William Leavitt: Cycladic Figures. Photo Courtesy of Honor Fraser Gallery.

William Leavitt “Cycladic Figures”

Honor Fraser

By Jody Zellen

Through October 23rd

 

Depending on how one enters William Leavitt’s installation Cycladic Figures, one either first confronts paintings or tableaux that in many ways are three-dimensional realizations of Leavitt’s two-dimensional worlds. Leavitt’s mixed media works— Lennie‘s Set, 2016, Faraday Cage, 2015 and Time Granule Generator, 2016— become inhabitable spaces that give dimensionality to the contained and fragmented presentations of invented spaces in the paintings and drawings. However, even when presented with “real” objects arranged in space, the meaning of the work is never quite tangible.

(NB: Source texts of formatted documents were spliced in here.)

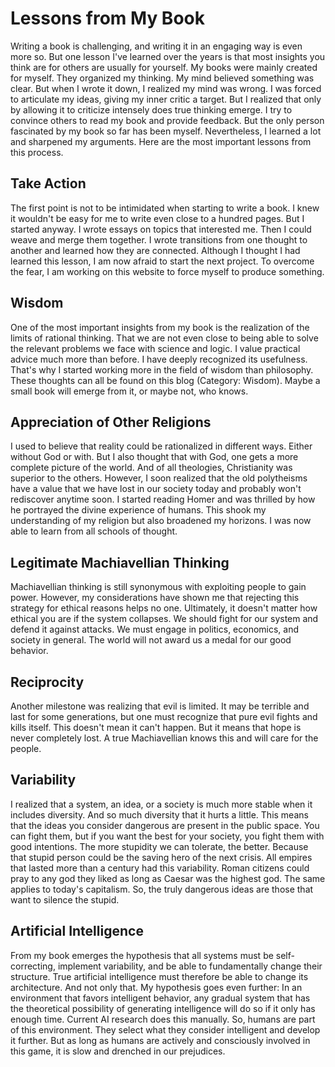 # Lessons from My Book

Writing a book is challenging, and writing it in an engaging way is even more so. But one lesson I've learned over the years is that most insights you think are for others are usually for yourself. My books were mainly created for myself. They organized my thinking. My mind believed something was clear. But when I wrote it down, I realized my mind was wrong. I was forced to articulate my ideas, giving my inner critic a target. But I realized that only by allowing it to criticize intensely does true thinking emerge. I try to convince others to read my book and provide feedback. But the only person fascinated by my book so far has been myself. Nevertheless, I learned a lot and sharpened my arguments. Here are the most important lessons from this process.

## Take Action

The first point is not to be intimidated when starting to write a book. I knew it wouldn't be easy for me to write even close to a hundred pages. But I started anyway. I wrote essays on topics that interested me. Then I could weave and merge them together. I wrote transitions from one thought to another and learned how they are connected. Although I thought I had learned this lesson, I am now afraid to start the next project. To overcome the fear, I am working on this website to force myself to produce something.

## Wisdom

One of the most important insights from my book is the realization of the limits of rational thinking. That we are not even close to being able to solve the relevant problems we face with science and logic. I value practical advice much more than before. I have deeply recognized its usefulness. That's why I started working more in the field of wisdom than philosophy. These thoughts can all be found on this blog (Category: Wisdom). Maybe a small book will emerge from it, or maybe not, who knows.

## Appreciation of Other Religions

I used to believe that reality could be rationalized in different ways. Either without God or with. But I also thought that with God, one gets a more complete picture of the world. And of all theologies, Christianity was superior to the others. However, I soon realized that the old polytheisms have a value that we have lost in our society today and probably won't rediscover anytime soon. I started reading Homer and was thrilled by how he portrayed the divine experience of humans. This shook my understanding of my religion but also broadened my horizons. I was now able to learn from all schools of thought.

## Legitimate Machiavellian Thinking

Machiavellian thinking is still synonymous with exploiting people to gain power. However, my considerations have shown me that rejecting this strategy for ethical reasons helps no one. Ultimately, it doesn't matter how ethical you are if the system collapses. We should fight for our system and defend it against attacks. We must engage in politics, economics, and society in general. The world will not award us a medal for our good behavior.

## Reciprocity

Another milestone was realizing that evil is limited. It may be terrible and last for some generations, but one must recognize that pure evil fights and kills itself. This doesn't mean it can't happen. But it means that hope is never completely lost. A true Machiavellian knows this and will care for the people.

## Variability

I realized that a system, an idea, or a society is much more stable when it includes diversity. And so much diversity that it hurts a little. This means that the ideas you consider dangerous are present in the public space. You can fight them, but if you want the best for your society, you fight them with good intentions. The more stupidity we can tolerate, the better. Because that stupid person could be the saving hero of the next crisis. All empires that lasted more than a century had this variability. Roman citizens could pray to any god they liked as long as Caesar was the highest god. The same applies to today's capitalism. So, the truly dangerous ideas are those that want to silence the stupid.

## Artificial Intelligence

From my book emerges the hypothesis that all systems must be self-correcting, implement variability, and be able to fundamentally change their structure. True artificial intelligence must therefore be able to change its architecture. And not only that. My hypothesis goes even further: In an environment that favors intelligent behavior, any gradual system that has the theoretical possibility of generating intelligence will do so if it only has enough time. Current AI research does this manually. So, humans are part of this environment. They select what they consider intelligent and develop it further. But as long as humans are actively and consciously involved in this game, it is slow and drenched in our prejudices.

Leavitt is a master at creating artworks— no matter what the medium— with recognizable elements that never quite cohere.

Leavitt is a cleaver appropriationist taking bits and pieces from this and that to create his quasi-narrative works. Cycladic Figures (after de Chirico), 2016 is a painting of two statue heads against a darkened sky and distant horizon. The heads recall Cycladic idols as well as de Chirico’s paintings of couples as in Lovers, 1960 from which Leavitt borrows this composition. He is also a skilled draftsman and a facile painter with a keen wit and the ability to create meaning through uncanny juxtapositions. In Memory Cutouts (lawn chair, mercury, phone, hairdo, bridge, poplars), 2017, Leavitt creates a dreamlike narrative against a CMYK speckled background featuring a blond-haired girl, gazing into the distance, perhaps across the bridge that occupies the lower center of the painting toward a treelined path. Maybe she imagines or remembers using a black dial telephone to invite a friend to sit in the two bright green deckchairs in the paintings upper left corner. How do these elements connect? As in most of Leavitt’s paintings, meaning is elusive.

William Leavitt: Cycladic Figures. Photo Courtesy of Honor Fraser Gallery.

Many of the works in his exhibition use the motif of two busts in silhouette as a container that divides the foreground and background space. These figures occupy most of the picture plane. In the aptly titled, Virtual Reality, 2017 Leavitt covers two heads with small black and white vignettes. In one a softly painted couple is depicted from behind, walking toward an equestrian statue in a park. In the other more crisp depiction seen from above, the man and woman are separated yet their long shadows visually connect them. In this riff on technology, Leavitt suggests what might be seen on two different planes—i.e., Virtual Reality. Similarly, in Head Space, 2017 he fills the silhouettes with disparate objects— jacks, dice, a hat, a dress, glasses, as well as a water pipe and an old fashioned phone. How these objects resonate for the figures remains a mystery. But for Leavitt that is the point. New and old objects co-exist in Leavitt’s world. In SwingerBoxSled, 2015 he juxtaposes an old model Polaroid camera with a wooden sled and an open cardboard box. These “things” exist in the landscape— blue sky, green grass— among rock-like formations that allude to human forms.

Leavitt likes to play and challenge viewers. His works are seductive and while at first glance familiar, the familiarity leads to no conclusions. Instead Leavitt presents the known to suggest the unknown and the imagined possibility where the real becomes surreal.